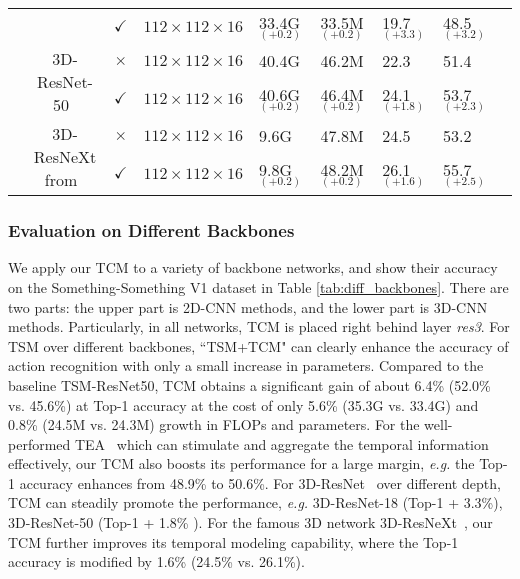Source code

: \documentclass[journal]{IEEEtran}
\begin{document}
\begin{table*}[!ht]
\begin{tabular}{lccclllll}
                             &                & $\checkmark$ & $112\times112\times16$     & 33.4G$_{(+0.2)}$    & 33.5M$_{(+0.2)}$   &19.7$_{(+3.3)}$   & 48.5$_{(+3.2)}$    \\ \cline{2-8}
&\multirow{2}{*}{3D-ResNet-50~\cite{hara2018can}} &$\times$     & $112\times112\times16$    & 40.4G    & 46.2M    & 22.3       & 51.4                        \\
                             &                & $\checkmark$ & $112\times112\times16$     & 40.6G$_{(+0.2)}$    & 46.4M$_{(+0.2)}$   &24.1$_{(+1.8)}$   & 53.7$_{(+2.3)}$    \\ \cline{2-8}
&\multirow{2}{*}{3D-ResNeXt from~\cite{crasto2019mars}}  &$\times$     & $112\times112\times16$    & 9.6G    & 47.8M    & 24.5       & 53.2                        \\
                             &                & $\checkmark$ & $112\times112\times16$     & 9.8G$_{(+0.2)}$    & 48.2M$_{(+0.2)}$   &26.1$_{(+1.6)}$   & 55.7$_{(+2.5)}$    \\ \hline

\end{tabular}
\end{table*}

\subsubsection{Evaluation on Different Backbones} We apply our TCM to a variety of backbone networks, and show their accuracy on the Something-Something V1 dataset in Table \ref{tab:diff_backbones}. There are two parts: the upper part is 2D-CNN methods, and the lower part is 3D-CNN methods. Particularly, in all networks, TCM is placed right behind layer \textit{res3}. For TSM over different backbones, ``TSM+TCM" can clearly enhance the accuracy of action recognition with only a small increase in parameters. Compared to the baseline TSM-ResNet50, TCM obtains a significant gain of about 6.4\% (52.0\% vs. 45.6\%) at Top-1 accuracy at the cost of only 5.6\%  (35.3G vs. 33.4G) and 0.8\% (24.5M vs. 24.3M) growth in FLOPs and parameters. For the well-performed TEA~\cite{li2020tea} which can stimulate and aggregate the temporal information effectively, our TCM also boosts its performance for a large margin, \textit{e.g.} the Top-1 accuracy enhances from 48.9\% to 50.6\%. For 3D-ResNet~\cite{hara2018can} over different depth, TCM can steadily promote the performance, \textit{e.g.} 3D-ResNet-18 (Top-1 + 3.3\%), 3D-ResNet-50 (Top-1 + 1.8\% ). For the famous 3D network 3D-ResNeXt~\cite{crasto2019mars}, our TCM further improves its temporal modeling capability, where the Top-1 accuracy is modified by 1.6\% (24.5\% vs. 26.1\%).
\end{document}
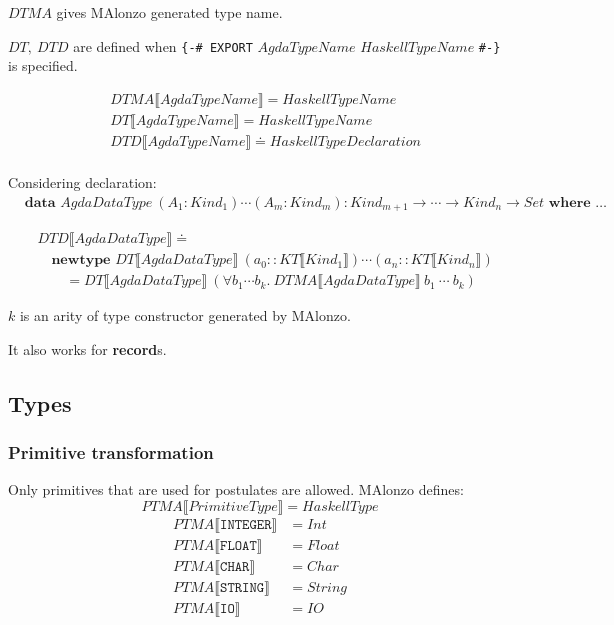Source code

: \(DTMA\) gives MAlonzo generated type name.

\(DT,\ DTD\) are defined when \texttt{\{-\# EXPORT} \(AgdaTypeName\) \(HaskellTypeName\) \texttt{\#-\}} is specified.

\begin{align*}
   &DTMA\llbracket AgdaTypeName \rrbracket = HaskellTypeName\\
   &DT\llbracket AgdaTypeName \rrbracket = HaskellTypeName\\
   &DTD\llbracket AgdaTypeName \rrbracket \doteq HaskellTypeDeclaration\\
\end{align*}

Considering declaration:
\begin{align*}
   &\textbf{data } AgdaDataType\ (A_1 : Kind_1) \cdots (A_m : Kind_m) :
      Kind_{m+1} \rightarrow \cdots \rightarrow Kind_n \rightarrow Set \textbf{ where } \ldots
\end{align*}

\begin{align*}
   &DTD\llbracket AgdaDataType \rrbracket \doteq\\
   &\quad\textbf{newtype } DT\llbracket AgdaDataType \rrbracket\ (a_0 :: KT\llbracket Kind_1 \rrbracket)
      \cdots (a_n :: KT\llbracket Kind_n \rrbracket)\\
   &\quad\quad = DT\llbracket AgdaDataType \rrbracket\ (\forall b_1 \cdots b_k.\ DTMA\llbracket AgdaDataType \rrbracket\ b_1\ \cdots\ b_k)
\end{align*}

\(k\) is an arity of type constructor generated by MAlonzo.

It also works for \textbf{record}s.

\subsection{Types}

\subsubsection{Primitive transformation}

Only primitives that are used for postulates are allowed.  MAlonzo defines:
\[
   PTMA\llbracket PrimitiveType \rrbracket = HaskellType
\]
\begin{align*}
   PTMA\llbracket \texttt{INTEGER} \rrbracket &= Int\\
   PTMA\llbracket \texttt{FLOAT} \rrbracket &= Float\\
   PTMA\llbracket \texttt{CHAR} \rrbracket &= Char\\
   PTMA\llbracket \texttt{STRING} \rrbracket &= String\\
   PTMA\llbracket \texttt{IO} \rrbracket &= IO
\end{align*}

Directions
Would it be possible to copy the material exactly, excluding the images?

Solution to the problem
Source code

: \documentclass[journal]{IEEEtran}
\begin{document}
\begin{table*}[!ht]
\begin{tabular}{lccclllll}
                             &                & $\checkmark$ & $112\times112\times16$     & 33.4G$_{(+0.2)}$    & 33.5M$_{(+0.2)}$   &19.7$_{(+3.3)}$   & 48.5$_{(+3.2)}$    \\ \cline{2-8}
&\multirow{2}{*}{3D-ResNet-50~\cite{hara2018can}} &$\times$     & $112\times112\times16$    & 40.4G    & 46.2M    & 22.3       & 51.4                        \\
                             &                & $\checkmark$ & $112\times112\times16$     & 40.6G$_{(+0.2)}$    & 46.4M$_{(+0.2)}$   &24.1$_{(+1.8)}$   & 53.7$_{(+2.3)}$    \\ \cline{2-8}
&\multirow{2}{*}{3D-ResNeXt from~\cite{crasto2019mars}}  &$\times$     & $112\times112\times16$    & 9.6G    & 47.8M    & 24.5       & 53.2                        \\
                             &                & $\checkmark$ & $112\times112\times16$     & 9.8G$_{(+0.2)}$    & 48.2M$_{(+0.2)}$   &26.1$_{(+1.6)}$   & 55.7$_{(+2.5)}$    \\ \hline

\end{tabular}
\end{table*}

\subsubsection{Evaluation on Different Backbones} We apply our TCM to a variety of backbone networks, and show their accuracy on the Something-Something V1 dataset in Table \ref{tab:diff_backbones}. There are two parts: the upper part is 2D-CNN methods, and the lower part is 3D-CNN methods. Particularly, in all networks, TCM is placed right behind layer \textit{res3}. For TSM over different backbones, ``TSM+TCM" can clearly enhance the accuracy of action recognition with only a small increase in parameters. Compared to the baseline TSM-ResNet50, TCM obtains a significant gain of about 6.4\% (52.0\% vs. 45.6\%) at Top-1 accuracy at the cost of only 5.6\%  (35.3G vs. 33.4G) and 0.8\% (24.5M vs. 24.3M) growth in FLOPs and parameters. For the well-performed TEA~\cite{li2020tea} which can stimulate and aggregate the temporal information effectively, our TCM also boosts its performance for a large margin, \textit{e.g.} the Top-1 accuracy enhances from 48.9\% to 50.6\%. For 3D-ResNet~\cite{hara2018can} over different depth, TCM can steadily promote the performance, \textit{e.g.} 3D-ResNet-18 (Top-1 + 3.3\%), 3D-ResNet-50 (Top-1 + 1.8\% ). For the famous 3D network 3D-ResNeXt~\cite{crasto2019mars}, our TCM further improves its temporal modeling capability, where the Top-1 accuracy is modified by 1.6\% (24.5\% vs. 26.1\%).
\end{document}
Source code

: \(DTMA\) gives MAlonzo generated type name.

\(DT,\ DTD\) are defined when \texttt{\{-\# EXPORT} \(AgdaTypeName\) \(HaskellTypeName\) \texttt{\#-\}} is specified.

\begin{align*}
   &DTMA\llbracket AgdaTypeName \rrbracket = HaskellTypeName\\
   &DT\llbracket AgdaTypeName \rrbracket = HaskellTypeName\\
   &DTD\llbracket AgdaTypeName \rrbracket \doteq HaskellTypeDeclaration\\
\end{align*}

Considering declaration:
\begin{align*}
   &\textbf{data } AgdaDataType\ (A_1 : Kind_1) \cdots (A_m : Kind_m) :
      Kind_{m+1} \rightarrow \cdots \rightarrow Kind_n \rightarrow Set \textbf{ where } \ldots
\end{align*}

\begin{align*}
   &DTD\llbracket AgdaDataType \rrbracket \doteq\\
   &\quad\textbf{newtype } DT\llbracket AgdaDataType \rrbracket\ (a_0 :: KT\llbracket Kind_1 \rrbracket)
      \cdots (a_n :: KT\llbracket Kind_n \rrbracket)\\
   &\quad\quad = DT\llbracket AgdaDataType \rrbracket\ (\forall b_1 \cdots b_k.\ DTMA\llbracket AgdaDataType \rrbracket\ b_1\ \cdots\ b_k)
\end{align*}

\(k\) is an arity of type constructor generated by MAlonzo.

It also works for \textbf{record}s.

\subsection{Types}

\subsubsection{Primitive transformation}

Only primitives that are used for postulates are allowed.  MAlonzo defines:
\[
   PTMA\llbracket PrimitiveType \rrbracket = HaskellType
\]
\begin{align*}
   PTMA\llbracket \texttt{INTEGER} \rrbracket &= Int\\
   PTMA\llbracket \texttt{FLOAT} \rrbracket &= Float\\
   PTMA\llbracket \texttt{CHAR} \rrbracket &= Char\\
   PTMA\llbracket \texttt{STRING} \rrbracket &= String\\
   PTMA\llbracket \texttt{IO} \rrbracket &= IO
\end{align*}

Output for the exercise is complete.